On Saturday I visited a refugee camp. A crowded school bus carried me and 40 other students through the lush hills of rural Swaziland, bumping over potholes and gravel roads. The trip took over an hour. The mood on the bus was anticipatory - it was the first trip of the year to the Mpaka refugee camp (pronounced 'Mmpagka') where Waterford runs a program called 'Mpaka Peers.' It's a program aimed at helping the students in the camp with school and English proficiency. Visiting Mpaka is also a chance to play with some of the younger kids. For me, hearing about this experience was one of the reasons I wanted to go to Waterford. The work the school was doing in the camp looked amazing, and the Mpaka Peers program is also aimed at giving Waterford students a chance to learn from students in the camp.

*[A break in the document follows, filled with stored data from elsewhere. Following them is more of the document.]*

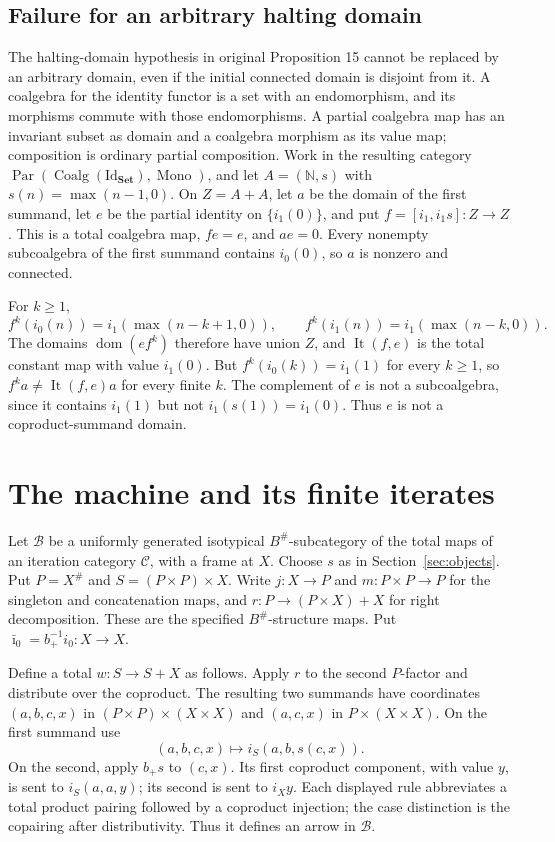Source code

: \documentclass[11pt]{article}
\newcommand{\C}{\mathcal C}\newcommand{\D}{\mathcal D}\newcommand{\B}{\mathcal B}
\newcommand{\dom}{\operatorname{dom}}\newcommand{\ran}{\operatorname{ran}}
\newcommand{\It}{\operatorname{It}}\newcommand{\Tur}{\operatorname{Tur}}
\begin{document}
\subsection{Failure for an arbitrary halting domain}
The halting-domain hypothesis in original Proposition 15 cannot be replaced
by an arbitrary domain, even if the initial connected domain is
disjoint from it. A coalgebra for the identity functor is a set with an endomorphism, and its morphisms commute with those endomorphisms. A partial coalgebra map has an invariant subset as domain and a coalgebra morphism as its value map; composition is ordinary partial composition. Work in the resulting category $\operatorname{Par}(\operatorname{Coalg}(\mathrm{Id}_{\mathbf{Set}}),\operatorname{Mono})$, and let $A=(\mathbb N,s)$ with
$s(n)=\max(n-1,0)$. On $Z=A+A$, let $a$ be the domain of the first
summand, let $e$ be the partial identity on $\{i_1(0)\}$, and put
$f=[i_1,i_1s]:Z\to Z$. This is a total coalgebra map, $fe=e$, and
$ae=0$. Every nonempty subcoalgebra of the first summand contains
$i_0(0)$, so $a$ is nonzero and connected.

For $k\geq1$,
\[
f^k(i_0(n))=i_1(\max(n-k+1,0)),\qquad
f^k(i_1(n))=i_1(\max(n-k,0)).
\]
The domains $\dom(ef^k)$ therefore have union $Z$, and
$\It(f,e)$ is the total constant map with value $i_1(0)$.
But $f^k(i_0(k))=i_1(1)$ for every $k\geq1$, so
$f^ka\ne\It(f,e)a$ for every finite $k$. The complement of $e$
is not a subcoalgebra, since it contains $i_1(1)$ but not
$i_1(s(1))=i_1(0)$. Thus $e$ is not a coproduct-summand domain.

\section{The machine and its finite iterates}\label{sec:machine}
Let $\B$ be a uniformly generated isotypical $B^\#$-subcategory of the total maps of an iteration category $\C$, with a frame at $X$. Choose $s$ as in Section~\ref{sec:objects}. Put $P=X^\#$ and $S=(P\times P)\times X$. Write $j:X\to P$ and $m:P\times P\to P$ for the singleton and concatenation maps, and $r:P\to(P\times X)+X$ for right decomposition. These are the specified $B^\#$-structure maps. Put $\bar\imath_0=b_+^{-1}i_0:X\to X$.

Define a total $w:S\to S+X$ as follows. Apply $r$ to the second $P$-factor and distribute over the coproduct. The resulting two summands have coordinates $(a,b,c,x)$ in $(P\times P)\times(X\times X)$ and $(a,c,x)$ in $P\times(X\times X)$. On the first summand use
\[
(a,b,c,x)\longmapsto i_S(a,b,s(c,x)).
\]
On the second, apply $b_+s$ to $(c,x)$. Its first coproduct component, with value $y$, is sent to $i_S(a,a,y)$; its second is sent to $i_Xy$. Each displayed rule abbreviates a total product pairing followed by a coproduct injection; the case distinction is the copairing after distributivity. Thus it defines an arrow in $\B$.
\end{document}
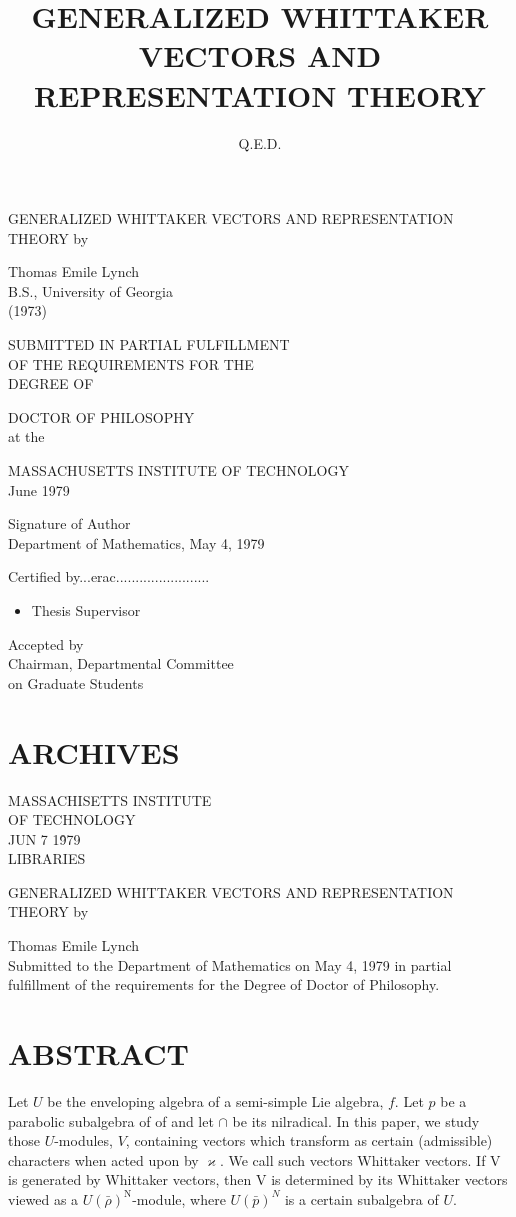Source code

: \documentclass[10pt]{article}
\author{Q.E.D.}
\date{}
\begin{document}
\title{GENERALIZED WHITTAKER VECTORS AND REPRESENTATION THEORY}
\maketitle
GENERALIZED WHITTAKER VECTORS AND REPRESENTATION THEORY by

Thomas Emile Lynch\\
B.S., University of Georgia\\
(1973)

SUBMITTED IN PARTIAL FULFILLMENT\\
OF THE REQUIREMENTS FOR THE\\
DEGREE OF

DOCTOR OF PHILOSOPHY\\
at the

MASSACHUSETTS INSTITUTE OF TECHNOLOGY\\
June 1979

Signature of Author\\
Department of Mathematics, May 4, 1979

Certified by...erac........................

\begin{itemize}
  \item Thesis Supervisor
\end{itemize}

Accepted by\\
Chairman, Departmental Committee\\
on Graduate Students

\section{ARCHIVES}
MASSACHISETTS INSTITUTE\\
OF TECHNOLOGY\\
JUN 7 19̂79\\
LIBRARIES

GENERALIZED WHITTAKER VECTORS AND REPRESENTATION THEORY by

Thomas Emile Lynch\\
Submitted to the Department of Mathematics on May 4, 1979 in partial fulfillment of the requirements for the Degree of Doctor of Philosophy.

\section{ABSTRACT}
Let $U$ be the enveloping algebra of a semi-simple Lie algebra, $f$. Let $p$ be a parabolic subalgebra of of and let $\cap$ be its nilradical. In this paper, we study those $U$-modules, $V$, containing vectors which transform as certain (admissible) characters when acted upon by $\varkappa$. We call such vectors Whittaker vectors. If V is generated by Whittaker vectors, then V is determined by its Whittaker vectors viewed as a $U(\bar{\rho})^{\mathrm{N}}$-module, where $U(\bar{p})^{N}$ is a certain subalgebra of $U$.
\end{document}
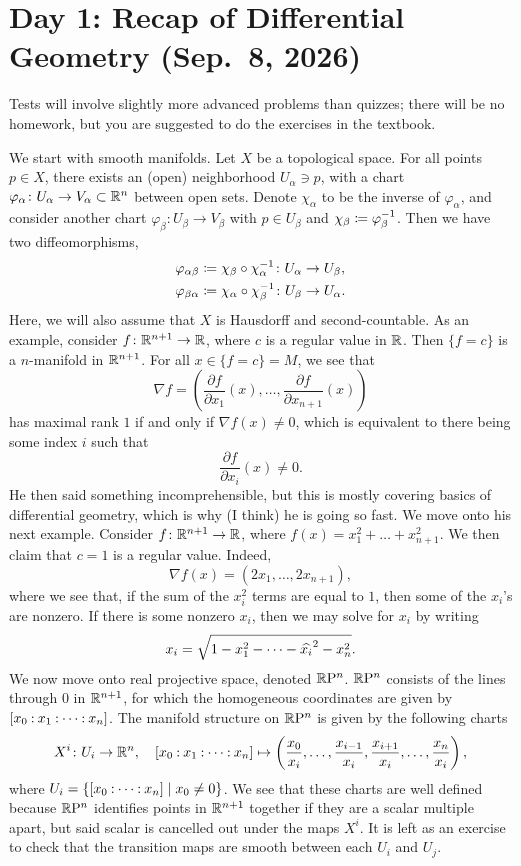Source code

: \section{Day 1: Recap of Differential Geometry (Sep.\ 8, 2026)}
Tests will involve slightly more advanced problems than quizzes; there will be no homework, but you are suggested to do the exercises in the textbook.

We start with smooth manifolds. Let $X$ be a topological space. For all points $p \in X$, there exists an (open) neighborhood $U_\alpha \ni p$, with a chart $\varphi_\alpha \colon U_\alpha \to V_\alpha \subset \RR^n$ between open sets. Denote $\chi_\alpha$ to be the inverse of $\varphi_\alpha$, and consider another chart $\varphi_\beta \colon U_\beta \to V_\beta$ with $p \in U_\beta$ and $\chi_\beta \coloneq \varphi_\beta\inv$. Then we have two diffeomorphisms,
\begin{align*}
    \varphi_{\alpha \beta} &\coloneq \chi_\beta \circ \chi_\alpha\inv \colon U_\alpha \to U_\beta, \\
    \varphi_{\beta \alpha} &\coloneq \chi_\alpha \circ \chi_\beta\inv \colon U_\beta \to U_\alpha.
\end{align*}
Here, we will also assume that $X$ is Hausdorff and second-countable. As an example, consider $f \colon \RR^{n+1} \to \RR$, where $c$ is a regular value in $\RR$. Then $\{f = c\}$ is a $n$-manifold in $\RR^{n+1}$. For all $x \in \{f = c\} = M$, we see that
\[ \nabla f = \left(\frac{\partial f}{\partial x_1} (x), \dots, \frac{\partial f}{\partial x_{n+1}} (x)\right) \]
has maximal rank $1$ if and only if $\nabla f(x) \neq 0$, which is equivalent to there being some index $i$ such that
\[ \frac{\partial f}{\partial x_i}(x) \neq 0. \]
He then said something incomprehensible, but this is mostly covering basics of differential geometry, which is why (I think) he is going so fast. We move onto his next example. Consider $f \colon \RR^{n+1} \to \RR$, where $f(x) = x_1^2 + \dots + x_{n+1}^2$. We then claim that $c = 1$ is a regular value. Indeed,
\[ \nabla f(x) = (2x_1, \dots, 2x_{n+1}), \]
where we see that, if the sum of the $x_i^2$ terms are equal to $1$, then some of the $x_i$'s are nonzero. If there is some nonzero $x_i$, then we may solve for $x_i$ by writing
\[ x_i = \sqrt{1 - x_1^2 - \dots - \wh{x_i}^2 - x_n^2}. \]
We now move onto real projective space, denoted $\RP^n$. $\RP^n$ consists of the lines through $0$ in $\RR^{n+1}$, for which the homogeneous coordinates are given by $\coor{x_0 : x_1 : \dots : x_n}$. The manifold structure on $\RP^n$ is given by the following charts
\[ X^i \colon U_i \to \RR^n, \quad \coor{x_0 : x_1 : \dots : x_n} \mapsto \left(\frac{x_0}{x_i}, \dots, \frac{x_{i-1}}{x_i}, \frac{x_{i+1}}{x_i}, \dots, \frac{x_n}{x_i}\right), \]
where $U_i = \{\coor{x_0 : \dots : x_n} \mid x_0 \neq 0\}$. We see that these charts are well defined because $\RP^n$ identifies points in $\RR^{n+1}$ together if they are a scalar multiple apart, but said scalar is cancelled out under the maps $X^i$. It is left as an exercise to check that the transition maps are smooth between each $U_i$ and $U_j$.

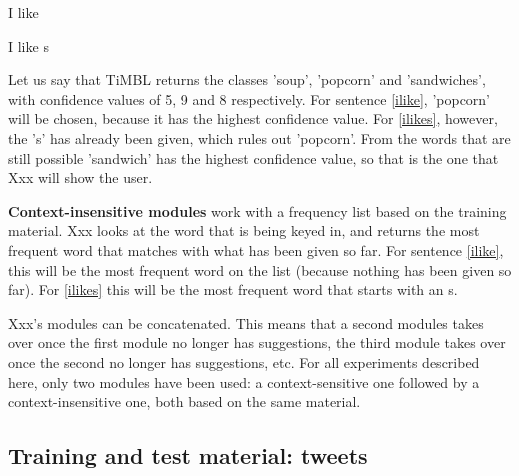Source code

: \documentclass[11pt]{article}
\begin{document}
\begin{examples}
\item I like \label{ilike}
\item I like s \label{ilikes}
\end{examples}

Let us say that TiMBL returns the classes 'soup', 'popcorn' and 'sandwiches', with confidence values of 5, 9 and 8 respectively. For sentence \ref{ilike}, 'popcorn' will be chosen, because it has the highest confidence value. For \ref{ilikes}, however, the 's' has already been given, which rules out 'popcorn'. From the words that are still possible 'sandwich' has the highest confidence value, so that is the one that Xxx will show the user.

\textbf{Context-insensitive modules} work with a frequency list based on the training material. Xxx looks at the word that is being keyed in, and returns the most frequent word that matches with what has been given so far. For sentence \ref{ilike}, this will be the most frequent word on the list (because nothing has been given so far). For \ref{ilikes} this will be the most frequent word that starts with an s.

Xxx's modules can be concatenated. This means that a second modules takes over once the first module no longer has suggestions, the third module takes over once the second no longer has suggestions, etc. For all experiments described here, only two modules have been used: a context-sensitive one followed by a context-insensitive one, both based on the same material.

\subsection{Training and test material: tweets}

\end{document}
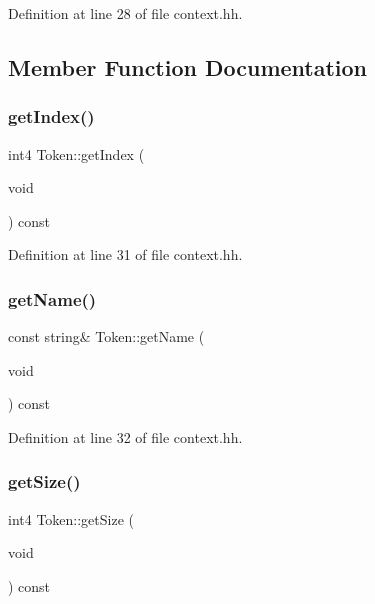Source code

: Definition at line 28 of file context.\+hh.



\subsection{Member Function Documentation}
\mbox{\label{class_token_aff0c02f3e00144c7225b28649f23dbbd}} 
\subsubsection{\texorpdfstring{getIndex()}{getIndex()}}
{\footnotesize\ttfamily int4 Token\+::get\+Index (\begin{DoxyParamCaption}\item[{void}]{ }\end{DoxyParamCaption}) const\hspace{0.3cm}{\ttfamily [inline]}}



Definition at line 31 of file context.\+hh.

\mbox{\label{class_token_a58bc31cd9e0d154d081d160f6fb64569}} 
\subsubsection{\texorpdfstring{getName()}{getName()}}
{\footnotesize\ttfamily const string\& Token\+::get\+Name (\begin{DoxyParamCaption}\item[{void}]{ }\end{DoxyParamCaption}) const\hspace{0.3cm}{\ttfamily [inline]}}



Definition at line 32 of file context.\+hh.

\mbox{\label{class_token_a2151b6987a4821ecfbd527973de5219e}} 
\subsubsection{\texorpdfstring{getSize()}{getSize()}}
{\footnotesize\ttfamily int4 Token\+::get\+Size (\begin{DoxyParamCaption}\item[{void}]{ }\end{DoxyParamCaption}) const\hspace{0.3cm}{\ttfamily [inline]}}



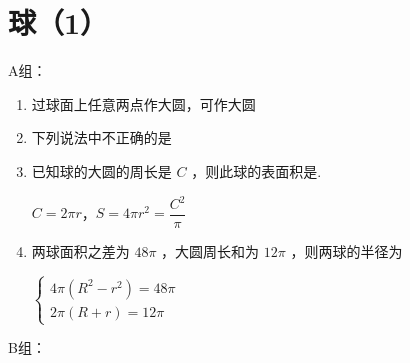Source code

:\section*{球（1）}
A组：
\begin{enumerate}
    \item 过球面上任意两点作大圆，可作大圆
    
    \item 下列说法中不正确的是
    
    \item 已知球的大圆的周长是 $C$ ，则此球的表面积是.
    \begin{jieda}
        $C = 2\pi r$，$S = 4\pi r^2 = \dfrac{C^2}{\pi}$
    \end{jieda}
    
    \item 两球面积之差为 ${48\pi }$ ，大圆周长和为 ${12\pi }$ ，则两球的半径为
    \begin{jieda}
        $\left\{\begin{array}{l}
             4\pi(R^2 - r^2) = 48\pi  \\
             2\pi (R+r) = 12\pi
        \end{array}\right.$
    \end{jieda}
\end{enumerate}
B组：
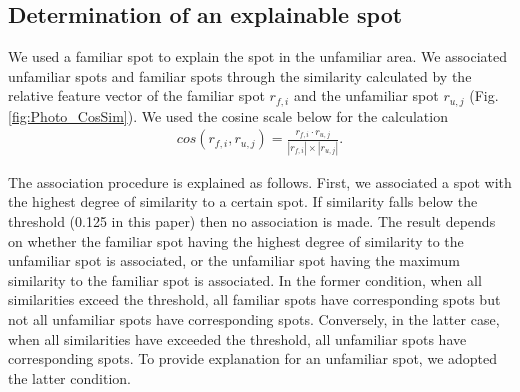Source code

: \documentclass[journal]{IAENGtran}
\begin{document}
\subsection{Determination of an explainable spot}
\label{subsec:Determination of an explainable spot}
We used a familiar spot to explain the spot in the unfamiliar area.
We associated unfamiliar spots and familiar spots through the similarity calculated by the relative feature vector of the familiar spot $r_{f,i}$ and the unfamiliar spot $r_{u,j}$ (Fig. \ref{fig:Photo_CosSim}).
We used the cosine scale below for the calculation
\begin{eqnarray}
  cos(r_{f,i},r_{u,j})=\frac{r_{f,i} \cdot r_{u,j}}{|r_{f,i}| \times |r_{u,j}|}.
  \label{math:CosSim}
\end{eqnarray}

The association procedure is explained as follows.
First, we associated a spot with the highest degree of similarity to a certain spot.
If similarity falls below the threshold (0.125 in this paper) then no association is made.
The result depends on whether the familiar spot having the highest degree of similarity to the unfamiliar spot is associated, or the unfamiliar spot having the maximum similarity to the familiar spot is associated.
In the former condition, when all similarities exceed the threshold, all familiar spots have corresponding spots but not all unfamiliar spots have corresponding spots.
Conversely, in the latter case, when all similarities have exceeded the threshold, all unfamiliar spots have corresponding spots.
To provide explanation for an unfamiliar spot, we adopted the latter condition.
\end{document}
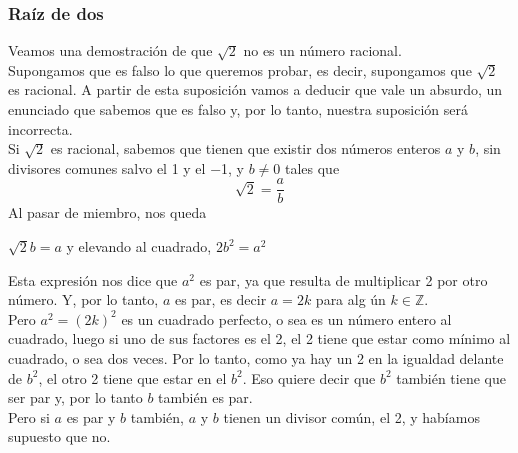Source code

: \documentclass[Análisis.root.tex]{subfiles}
\newcommand{\Z}{\mathbb{Z}}
\begin{document}
        \subsubsection{Raíz de dos}
        Veamos una demostración de que \(\sqrt{2}\) no es un número racional.\\
        Supongamos que es falso lo que queremos probar, es decir, supongamos que \(\sqrt{2}\) es racional. A partir de esta suposición vamos a deducir que vale un absurdo, un enunciado que sabemos que es falso y, por lo tanto, nuestra suposición será incorrecta.\\
        Si \(\sqrt{2}\) es racional, sabemos que tienen que existir dos números enteros \(a\) y \(b\), sin divisores comunes salvo el 1 y el −1, y \(b \neq 0\) tales que \[\sqrt{2}=\frac{a}{b}\] Al pasar de miembro, nos queda
        \begin{center}
            \(\sqrt{2}b=a\) y elevando al cuadrado, \(2b^2=a^2\)
        \end{center}
        Esta expresión nos dice que \(a^2\) es par, ya que resulta de multiplicar 2 por otro número. Y, por lo tanto, \(a\) es par, es decir \(a = 2k\) para alg ún \(k \in \Z\).\\
        Pero \(a^2 = (2k)^2\) es un cuadrado perfecto, o sea es un número entero al cuadrado, luego si uno de sus factores es el 2, el 2 tiene que estar como mínimo al cuadrado, o sea dos veces. Por lo tanto, como ya hay un 2 en la igualdad delante de \(b^2\), el otro 2 tiene que estar en el \(b^2\). Eso quiere decir que \(b^2\) también tiene que ser par y, por lo tanto \(b\) también es par.\\
        Pero si \(a\) es par y \(b\) también, \(a\) y \(b\) tienen un divisor común, el 2, y habíamos supuesto que no.
\end{document}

The refugees come from Burundi, Angola, the Democratic Republic of the Congo, Rwanda and Somalia and the camp has begun to become overcrowded. We were told that many of the children would not speak English, but we weren't told much else. When we arrived, I was surprised by how normal it looked - it looked like it could be any small rural town in Swaziland, with its low slung concrete houses and chickens running in the garden. As the bus drove through the tall gates topped with rusty razor wire, children came running. They crowded around the bus, running alongside as the driver was forced to slow down. We were divided into groups, with some going to help the older students with maths and English, and others going to play with the younger children.

I was in the latter group, and we were handed a bag of rubber balls and a few hoola hoops and warned to count them before giving them out and after giving them back. Toys in hands, we tried to make our way through the masses of kids towards the small fenced in play area. Two young girls grabbed my hands immediately, asking my name as we walked towards the playground. They were called Hannah and Nadia, and they were 8 and 9. Nadia was more talkative, but Hannah told me she had 11 siblings that all lived in the camp with her. Nadia had been in the camp for 5 years - she didn't say if she remembered anything else.

Once we made it to the play area, cheerful chaos ensued. We were kept busy inventing games with the hoola hoops, inflating balloons, and blowing up hoola hoops. The kids ranged in age from about 3-12, and most of them looked underfed. Most of them spoke quite good English, but some of them were silent. I thought that I was too busy to be as affected as I thought I would, but at one point, a toddler called Quinn pulled me over to the fence. A little boy was standing by it, running his hand over the rusty chain link over and over and over again. He didn't seem like he was looking at anything. Quinn took his hand and put it in mine, and he finally looked at me. That was when it properly hit me. For many of these children, this was all they'd known. Swaziland was not their home. They may attend school, but they wouldn't learn in their language, they wouldn't have a proper home to return to. Many of them would deal with trauma and mental health issues. Funding at the camp is perpetually insufficient, and it's becoming crowded and unsanitary. This may sound obvious, but it is one thing entirely to read about refugee camps, and another thing to experience them, and understand the full extent of what humans do to one another.

We spent about 4 hours at Mpaka, during which time anyone who had hair long enough to braid was braided within an inch of their life by the little girls, I almost fainted from the heat, and we took heaps of pictures with the kids. It was an incredible experience, and I hope I have the chance to go back.